> Requirement
If a line below contains the word "localhost", count it. Please give the total and nothing else.

> Recorded data
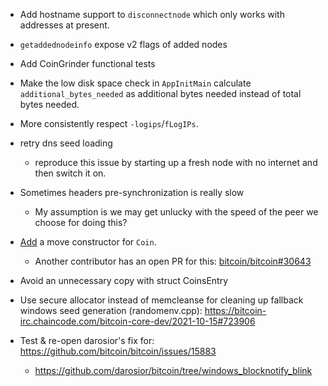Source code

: - Add hostname support to `disconnectnode` which only works with addresses at present.
- `getaddednodeinfo` expose v2 flags of added nodes
- Add CoinGrinder functional tests
- Make the low disk space check in `AppInitMain` calculate
  `additional_bytes_needed` as additional bytes needed instead of total bytes
  needed.
- More consistently respect `-logips`/`fLogIPs`.
- retry dns seed loading 
    - reproduce this issue by starting up a fresh node with no internet and then
      switch it on.
- Sometimes headers pre-synchronization is really slow
    - My assumption is we may get unlucky with the speed of the peer we choose
      for doing this?
- [Add](https://github.com/bitcoin/bitcoin/pull/28280/commits/8737c0cefa6ec49a4d17d9bef9e5e1a7990af1ac#r1703187118)
  a move constructor for `Coin`.
  - Another contributor has an open PR for this:
    [bitcoin/bitcoin#30643](https://github.com/bitcoin/bitcoin/pull/30643)
- Avoid an unnecessary copy with struct CoinsEntry
- Use secure allocator instead of memcleanse for cleaning up fallback windows
  seed generation (randomenv.cpp):
  https://bitcoin-irc.chaincode.com/bitcoin-core-dev/2021-10-15#723906

- Test & re-open darosior's fix for: https://github.com/bitcoin/bitcoin/issues/15883
    - https://github.com/darosior/bitcoin/tree/windows_blocknotify_blink
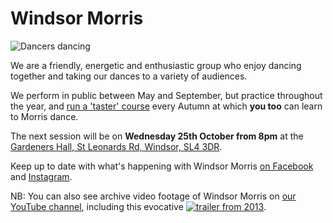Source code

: 
Windsor Morris
==============

<img class="img-right" src="/img/FrontPage.jpg" alt="Dancers dancing" />

We are a friendly, energetic and enthusiastic group who enjoy dancing together and taking our dances to a variety of audiences. 

We perform in public between May and September, but practice throughout the year, and [run a 'taster' course](course/) every Autumn at which **you too** can learn to Morris dance. 

The next session will be on **Wednesday 25th October from 8pm** at the [Gardeners Hall, St Leonards Rd, Windsor, SL4 3DR](https://www.google.co.uk/maps/place/Gardeners+Hall/@51.470932,-0.620298,16z).

Keep up to date with what's happening with Windsor Morris 
<a href='https://www.facebook.com/windsormorrisdancers'>on Facebook<i class="stack fab fa-facebook-square"></i></a> and [Instagram](https://www.instagram.com/wmwindsormorris)<i class="stack fab fa-instagram"></i>.

NB: You can also see archive video footage of Windsor Morris on 
[our YouTube channel](https://www.youtube.com/channel/UCDRc8_V3YiwodSQXTxM__Lw), including this evocative 
<a href="https://youtu.be/W5OXl4YUy-0" target='_blank'><img style='max-width: 30%' alt="trailer from 2013" src="https://youtu.be/W5OXl4YUy-0?si=vmbiu-6497KINNYx" /></a>.

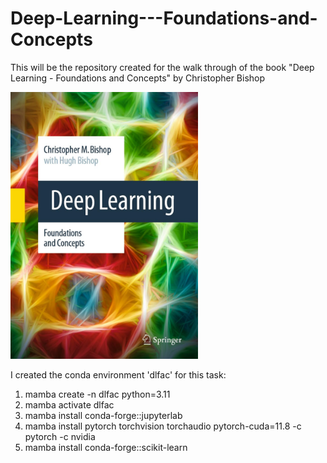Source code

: # Deep-Learning---Foundations-and-Concepts

This will be the repository created for the walk through of the book "Deep Learning - Foundations and Concepts" by Christopher Bishop

<img src="images/Deep-Learning-Foundations-and-Concepts.jpg" alt="Deep Learning - Foundations and Concepts" width="300">


I created the conda environment 'dlfac' for this task: 

 1) mamba create -n dlfac python=3.11
 2) mamba activate dlfac
 3) mamba install conda-forge::jupyterlab
 4) mamba install pytorch torchvision torchaudio pytorch-cuda=11.8 -c pytorch -c nvidia
 5) mamba install conda-forge::scikit-learn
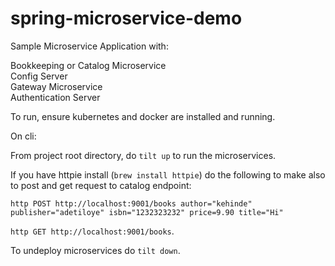 # spring-microservice-demo

Sample Microservice Application with:

Bookkeeping or Catalog Microservice   
Config Server  
Gateway Microservice  
Authentication Server  

To run, ensure kubernetes and docker are installed and running.    

On cli:

From project root directory, do `tilt up` to run the microservices. 

If you have httpie install (`brew install httpie`) do the following to make also to post 
and get request to catalog endpoint:  

`http POST http://localhost:9001/books author="kehinde" publisher="adetiloye"
isbn="1232323232" price=9.90 title="Hi"`  

`http GET http://localhost:9001/books`.

To undeploy microservices do `tilt down`.
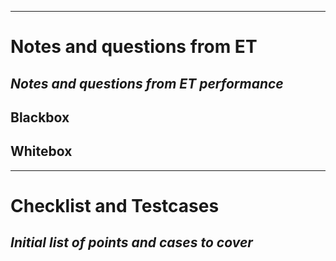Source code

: -------------------------------------------------------------------------------
# Notes and questions from ET
_Notes and questions from ET performance_
-------------------------------------------------------------------------------

Blackbox
--------

Whitebox
--------

-------------------------------------------------------------------------------
# Checklist and Testcases
_Initial list of points and cases to cover_
-------------------------------------------------------------------------------




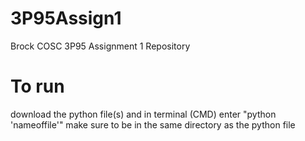 # 3P95Assign1
Brock COSC 3P95 Assignment 1 Repository

# To run
download the python file(s) and in terminal (CMD) enter "python 'nameoffile'"
make sure to be in the same directory as the python file
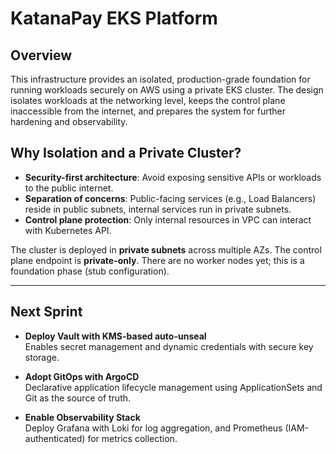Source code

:# KatanaPay EKS Platform

## Overview

This infrastructure provides an isolated, production-grade foundation for running workloads securely on AWS using a private EKS cluster. The design isolates workloads at the networking level, keeps the control plane inaccessible from the internet, and prepares the system for further hardening and observability.

## Why Isolation and a Private Cluster?

- **Security-first architecture**: Avoid exposing sensitive APIs or workloads to the public internet.
- **Separation of concerns**: Public-facing services (e.g., Load Balancers) reside in public subnets, internal services run in private subnets.
- **Control plane protection**: Only internal resources in VPC can interact with Kubernetes API.

The cluster is deployed in **private subnets** across multiple AZs. The control plane endpoint is **private-only**. There are no worker nodes yet; this is a foundation phase (stub configuration).

---

## Next Sprint

- **Deploy Vault with KMS-based auto-unseal**  
  Enables secret management and dynamic credentials with secure key storage.

- **Adopt GitOps with ArgoCD**  
  Declarative application lifecycle management using ApplicationSets and Git as the source of truth.

- **Enable Observability Stack**  
  Deploy Grafana with Loki for log aggregation, and Prometheus (IAM-authenticated) for metrics collection.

> Written response
2